I have been thinking about the problem of relativistic path integrals and I encountered several difficulties. Let's assume we have a particle initially a position $x_i$ at $t_i$ in a certain reference frame. In another inertial reference frame the positions are $x_i'$ at $t_i'$. Feynman's path integral method allows us to calculate the conditional problem to observe the particle at $x_f$ at $t_f$ given that it was initially at position $x_i$ at $t_i$: $$P(x_f,t_f|x_i, t_i)$$ In another frame of reference the probability is $$P'(x_f',t_f'|x_i', t_i')$$ Common sense would tell us that $$P(x_f,t_f|x_i, t_i)=P'(x_f',t_f'|x_i', t_i')$$ Since we are observing the same event.
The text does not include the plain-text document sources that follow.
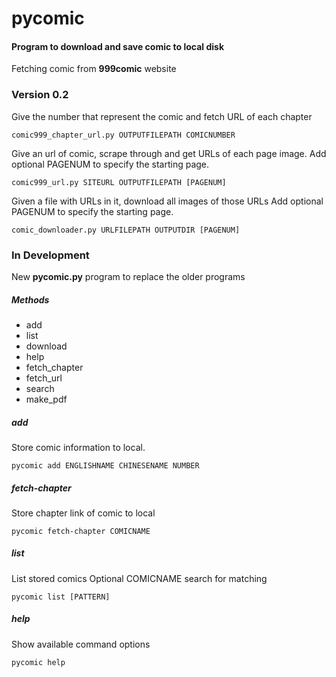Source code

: # pycomic
#### Program to download and save comic to local disk
Fetching comic from **999comic** website

### Version 0.2
Give the number that represent the comic and fetch URL of each chapter

    comic999_chapter_url.py OUTPUTFILEPATH COMICNUMBER

Give an url of comic, scrape through and get URLs of each page image.
Add optional PAGENUM to specify the starting page.

    comic999_url.py SITEURL OUTPUTFILEPATH [PAGENUM]

Given a file with URLs in it, download all images of those URLs
Add optional PAGENUM to specify the starting page.

    comic_downloader.py URLFILEPATH OUTPUTDIR [PAGENUM]


### In Development
New **pycomic.py** program to replace the older programs

##### Methods
- add
- list
- download
- help
- fetch_chapter
- fetch_url
- search
- make_pdf

##### add
Store comic information to local.

    pycomic add ENGLISHNAME CHINESENAME NUMBER

##### fetch-chapter
Store chapter link of comic to local

    pycomic fetch-chapter COMICNAME
    

##### list
List stored comics
Optional COMICNAME search for matching

    pycomic list [PATTERN]

##### help
Show available command options

    pycomic help
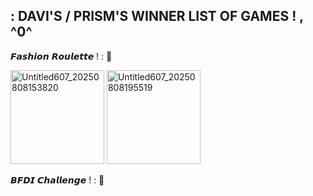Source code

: ## : DAVI'S / PRISM'S WINNER LIST OF GAMES ! , ^0^

𝙁𝙖𝙨𝙝𝙞𝙤𝙣 𝙍𝙤𝙪𝙡𝙚𝙩𝙩𝙚 ! : 👑

<img width="150" height="150" alt="Untitled607_20250808153820" src="https://github.com/user-attachments/assets/72abe791-946f-4fe6-8ff3-3612eed03312" /> <img width="150" height="150" alt="Untitled607_20250808195519" src="https://github.com/user-attachments/assets/f9762a61-ed55-4587-9b31-35a059cc2a62" />


𝘽𝙁𝘿𝙄 𝘾𝙝𝙖𝙡𝙡𝙚𝙣𝙜𝙚 ! : 👑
However now the problem comes: $$\int_{-\infty}^{+\infty} dx_f P(x_f,t_f|x_i, t_i) = 1$$ Which basically means that the probabilities have to add up to 1. In the different frame of reference the same must be true, but according to special relativity the simultaneity hypersurface is different, but still the probabilities along that hypersurface have to add up to 1. But these probabilities are in general not the same as the probabilities in a different reference frame. If my arguemtn is correct then it seems to me that we are left with three choices:
- The probabilities are different in each frame of reference. This is absurd.
- Not all the paths are allowed such that this condition is indeed satisfied. This is also absurd.
- There is no free will, meaning that an observer can't arbitrarily choose his velocity.
Is my argument correct?